I have filter driver who does initiate the packets and then deallocate the memory of them in SendNetBufferListsComplete, but I see driver crashes at random. with the help of windbg I see that it crashes while deallocating memory, some times for buffer, some times for MDL deallocation,
Here is the code I have in SendNetbufferlistcomplete to handle the deallocation.
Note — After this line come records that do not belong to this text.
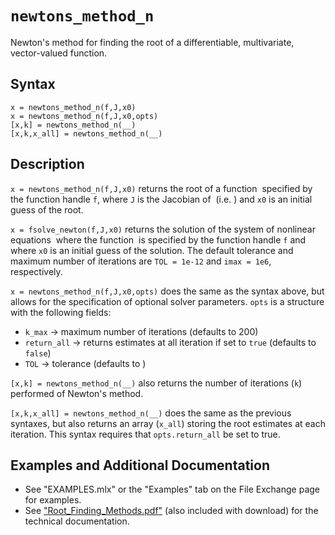 # `newtons_method_n`

Newton's method for finding the root of a differentiable, multivariate, vector-valued function.


## Syntax

`x = newtons_method_n(f,J,x0)`\
`x = newtons_method_n(f,J,x0,opts)`\
`[x,k] = newtons_method_n(__)`\
`[x,k,x_all] = newtons_method_n(__)`


## Description

`x = newtons_method_n(f,J,x0)` returns the root of a function <img src="https://latex.codecogs.com/svg.latex?\inline&space;\mathbf{f}(\mathbf{x})" title="" /> specified by the function handle `f`, where `J` is the Jacobian of <img src="https://latex.codecogs.com/svg.latex?\inline&space;\mathbf{f}(\mathbf{x})" title="" /> (i.e. <img src="https://latex.codecogs.com/svg.latex?\inline&space;\mathbf{J}(\mathbf{x})=\frac{\partial\mathbf{f}}{\partial\mathbf{x}}" title="" />) and `x0` is an initial guess of the root.

`x = fsolve_newton(f,J,x0)` returns the solution of the system of nonlinear equations <img src="https://latex.codecogs.com/svg.latex?\inline&space;\mathbf{f}(\mathbf{x})=\mathbf{0}" title="" /> where the function <img src="https://latex.codecogs.com/svg.latex?\inline&space;\mathbf{f}:\mathbb{R}^{n}\to\mathbb{R}^{n}" title="" />  is specified by the function handle `f` and where `x0` is an initial guess of the solution. The default tolerance and maximum number of iterations are `TOL = 1e-12` and `imax = 1e6`, respectively.

`x = newtons_method_n(f,J,x0,opts)` does the same as the syntax above, but allows for the specification of optional solver parameters. `opts` is a structure with the following fields:
   - `k_max` &rightarrow; maximum number of iterations (defaults to 200)
   - `return_all` &rightarrow; returns estimates at all iteration if set to `true` (defaults to `false`)
   - `TOL` &rightarrow; tolerance (defaults to <img src="https://latex.codecogs.com/svg.latex?\inline&space;10^{-10}" title="" />)

`[x,k] = newtons_method_n(__)` also returns the number of iterations (`k`) performed of Newton's method.

`[x,k,x_all] = newtons_method_n(__)` does the same as the previous syntaxes, but also returns an array (`x_all`) storing the root estimates at each iteration. This syntax requires that `opts.return_all` be set to true.


## Examples and Additional Documentation

   - See "EXAMPLES.mlx" or the "Examples" tab on the File Exchange page for examples. 
   - See ["Root_Finding_Methods.pdf"](https://tamaskis.github.io/documentation/Root_Finding_Methods.pdf) (also included with download) for the technical documentation.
currNB = NET_BUFFER_LIST_FIRST_NB(CurrNbl);
while (currNB != NULL)
{
currentMBL = NET_BUFFER_CURRENT_MDL(currNB);
while (currentMBL != NULL)
{
NdisQueryMdl(currentMBL,
&bufferAddress,
&bufferLength,
HighPagePriority);
if (bufferAddress != NULL)
{
NdisFreeMemory(bufferAddress, 0, 0);
}
NdisGetNextMdl(currentMBL,
&nextMBL);
NdisFreeMdl(currentMBL);
currentMBL = nextMBL;
}
nextNB = NET_BUFFER_NEXT_NB(currNB);
NdisFreeNetBuffer(currNB);
currNB = nextNB;
}
next_Nbl = NET_BUFFER_LIST_NEXT_NBL(CurrNbl);
NdisFreeNetBufferList(CurrNbl);
CurrNbl = next_Nbl;
Here is the Crash data
POOL_ADDRESS: GetPointerFromAddress: unable to read from 82dc084c
Unable to read MiSystemVaType memory at 82d9f780
8813c5d0
BUGCHECK_STR: 0xc2_7
CUSTOMER_CRASH_COUNT: 1
DEFAULT_BUCKET_ID: WIN7_DRIVER_FAULT
CURRENT_IRQL: 0
ANALYSIS_VERSION: 6.3.9600.17336 (debuggers(dbg).150226-1500) amd64fre
LAST_CONTROL_TRANSFER: from 89029135 to 82d76c6b
*******************************************************************************
* *
* Bugcheck Analysis *
* *
*******************************************************************************
BAD_POOL_CALLER (c2)
The current thread is making a bad pool request. Typically this is at a bad IRQL level or double freeing the same allocation, etc.
Arguments:
Arg1: 00000007, Attempt to free pool which was already freed
Arg2: 0000109b, (reserved)
Arg3: 08110012, Memory contents of the pool block
Arg4: 8813c5d0, Address of the block of pool being deallocated
Debugging Details:
GetPointerFromAddress: unable to read from 82dc084c
Unable to read MiSystemVaType memory at 82d9f780
STACK_TEXT:
8af56e08 89029135 8813c5d0 00000000 8af56e70 nt!ExFreePoolWithTag+0x1b1
8af56e18 b4002cf2 8813c5d0 00000000 00000000 ndis!NdisFreeMemory+0x16
8af56e70 89084f0a 879400b0 88017808 00000001 Afdx_Filter!FilterSendNetBufferListsComplete+0x1c2 [d:\subversion\ims\drivers\afdx_lwf\afdxfilter.c @ 1504]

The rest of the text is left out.